CHARLOTTE, N.C. — The lack of rainfall just keeps adding to our worsening drought conditions. The only good news is the growing season has come to an end so the impacts on agriculture are temporarily softened a bit compared to mid-summer.
The drought has its roots back in the Spring when we had very little rainfall. This set the stage for summer when we normally can't rely on consistent rainfall from the pop-up afternoon storms.
You combine that with the hotter weather and longer days and the soil and vegetation dries out much quicker than in the cool season.
Then Autumn hit and the lack of rainfall got worse. We had a very dry August that lead to a dry September and then a very dry but also hot October.
October was the 5th warmest on record but we also had less than a 2" rainfall deficit.

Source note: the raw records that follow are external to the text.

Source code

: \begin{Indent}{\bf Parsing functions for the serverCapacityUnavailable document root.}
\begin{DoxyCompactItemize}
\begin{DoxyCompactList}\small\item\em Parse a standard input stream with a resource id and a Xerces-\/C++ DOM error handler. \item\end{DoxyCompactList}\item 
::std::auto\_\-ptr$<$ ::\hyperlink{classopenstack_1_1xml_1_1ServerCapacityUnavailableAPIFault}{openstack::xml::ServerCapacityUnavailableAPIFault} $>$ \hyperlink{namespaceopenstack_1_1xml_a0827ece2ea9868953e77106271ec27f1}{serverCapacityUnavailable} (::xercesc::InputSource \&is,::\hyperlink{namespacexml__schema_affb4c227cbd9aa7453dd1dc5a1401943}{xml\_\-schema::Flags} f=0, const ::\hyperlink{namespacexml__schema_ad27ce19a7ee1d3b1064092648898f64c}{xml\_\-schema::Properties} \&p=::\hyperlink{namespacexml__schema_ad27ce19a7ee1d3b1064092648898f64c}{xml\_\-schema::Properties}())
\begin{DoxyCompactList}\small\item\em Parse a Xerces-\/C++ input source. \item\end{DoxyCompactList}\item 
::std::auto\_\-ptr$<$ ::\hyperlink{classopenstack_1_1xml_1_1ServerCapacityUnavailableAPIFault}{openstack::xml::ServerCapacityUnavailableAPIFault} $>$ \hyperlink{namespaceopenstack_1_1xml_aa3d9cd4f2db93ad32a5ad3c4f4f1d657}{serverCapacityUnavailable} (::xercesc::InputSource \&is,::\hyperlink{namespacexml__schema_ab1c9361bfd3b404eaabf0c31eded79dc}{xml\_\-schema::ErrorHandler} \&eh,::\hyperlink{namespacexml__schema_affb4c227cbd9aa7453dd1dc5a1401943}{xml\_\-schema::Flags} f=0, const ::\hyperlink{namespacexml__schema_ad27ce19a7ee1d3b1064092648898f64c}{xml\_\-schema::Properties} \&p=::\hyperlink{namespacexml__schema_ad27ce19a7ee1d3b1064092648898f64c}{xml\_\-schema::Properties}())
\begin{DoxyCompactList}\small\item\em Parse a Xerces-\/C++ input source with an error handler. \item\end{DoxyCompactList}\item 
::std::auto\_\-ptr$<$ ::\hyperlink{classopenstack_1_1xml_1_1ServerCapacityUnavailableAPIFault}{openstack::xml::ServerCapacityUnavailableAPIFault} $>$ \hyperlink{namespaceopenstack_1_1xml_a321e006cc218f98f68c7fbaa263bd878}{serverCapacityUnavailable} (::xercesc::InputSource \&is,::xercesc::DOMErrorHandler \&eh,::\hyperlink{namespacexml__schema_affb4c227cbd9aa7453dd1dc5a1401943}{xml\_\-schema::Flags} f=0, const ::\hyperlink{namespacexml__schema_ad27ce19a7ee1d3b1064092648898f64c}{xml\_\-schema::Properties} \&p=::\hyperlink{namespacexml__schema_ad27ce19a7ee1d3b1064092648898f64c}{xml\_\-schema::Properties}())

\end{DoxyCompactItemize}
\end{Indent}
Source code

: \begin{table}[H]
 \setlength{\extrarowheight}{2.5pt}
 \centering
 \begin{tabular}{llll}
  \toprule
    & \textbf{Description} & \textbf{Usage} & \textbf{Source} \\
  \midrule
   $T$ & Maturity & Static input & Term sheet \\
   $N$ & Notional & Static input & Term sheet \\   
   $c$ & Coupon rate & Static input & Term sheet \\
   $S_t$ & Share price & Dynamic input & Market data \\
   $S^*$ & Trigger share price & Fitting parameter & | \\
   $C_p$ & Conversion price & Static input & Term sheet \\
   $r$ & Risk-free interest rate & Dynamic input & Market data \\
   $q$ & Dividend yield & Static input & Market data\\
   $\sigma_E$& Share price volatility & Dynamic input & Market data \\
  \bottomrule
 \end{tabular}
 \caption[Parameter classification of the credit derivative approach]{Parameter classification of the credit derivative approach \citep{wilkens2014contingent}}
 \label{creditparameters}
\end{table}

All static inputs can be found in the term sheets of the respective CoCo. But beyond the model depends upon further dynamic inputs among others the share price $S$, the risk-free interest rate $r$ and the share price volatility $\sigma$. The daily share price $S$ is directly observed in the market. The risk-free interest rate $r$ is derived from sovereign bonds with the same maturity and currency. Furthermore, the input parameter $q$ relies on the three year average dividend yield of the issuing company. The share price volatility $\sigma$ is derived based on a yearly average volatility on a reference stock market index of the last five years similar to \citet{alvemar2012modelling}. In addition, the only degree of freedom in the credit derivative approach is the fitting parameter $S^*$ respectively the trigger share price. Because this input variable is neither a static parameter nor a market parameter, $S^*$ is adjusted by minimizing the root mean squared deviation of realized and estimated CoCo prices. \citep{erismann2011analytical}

The impacts now are low lake and stream levels which in some areas like Union county have gotten to the point that some docks now have dry land around them. There are also several wells that are showing stress on the groundwater levels. Places like Mineral Springs and Lake Monore have seen 12-14" of below normal rainfall. Compared to last year the difference is closer to 20-25" when we had a very wet Autumn and start to Winter in 2020.
High Rock lake has also started to show lower water levels than at any point over the past three years. The problem is with a moderate La Nina developing for the upcoming winter the chances of seeing widespread rain remain low.
We currently need about 9-12" of rainfall to eliminate the current drought conditions in the Carolinas. The pattern doesn't favor above-average rainfall, quite the opposite with mild and dry conditions to persist for the upcoming winter and early into the next Spring.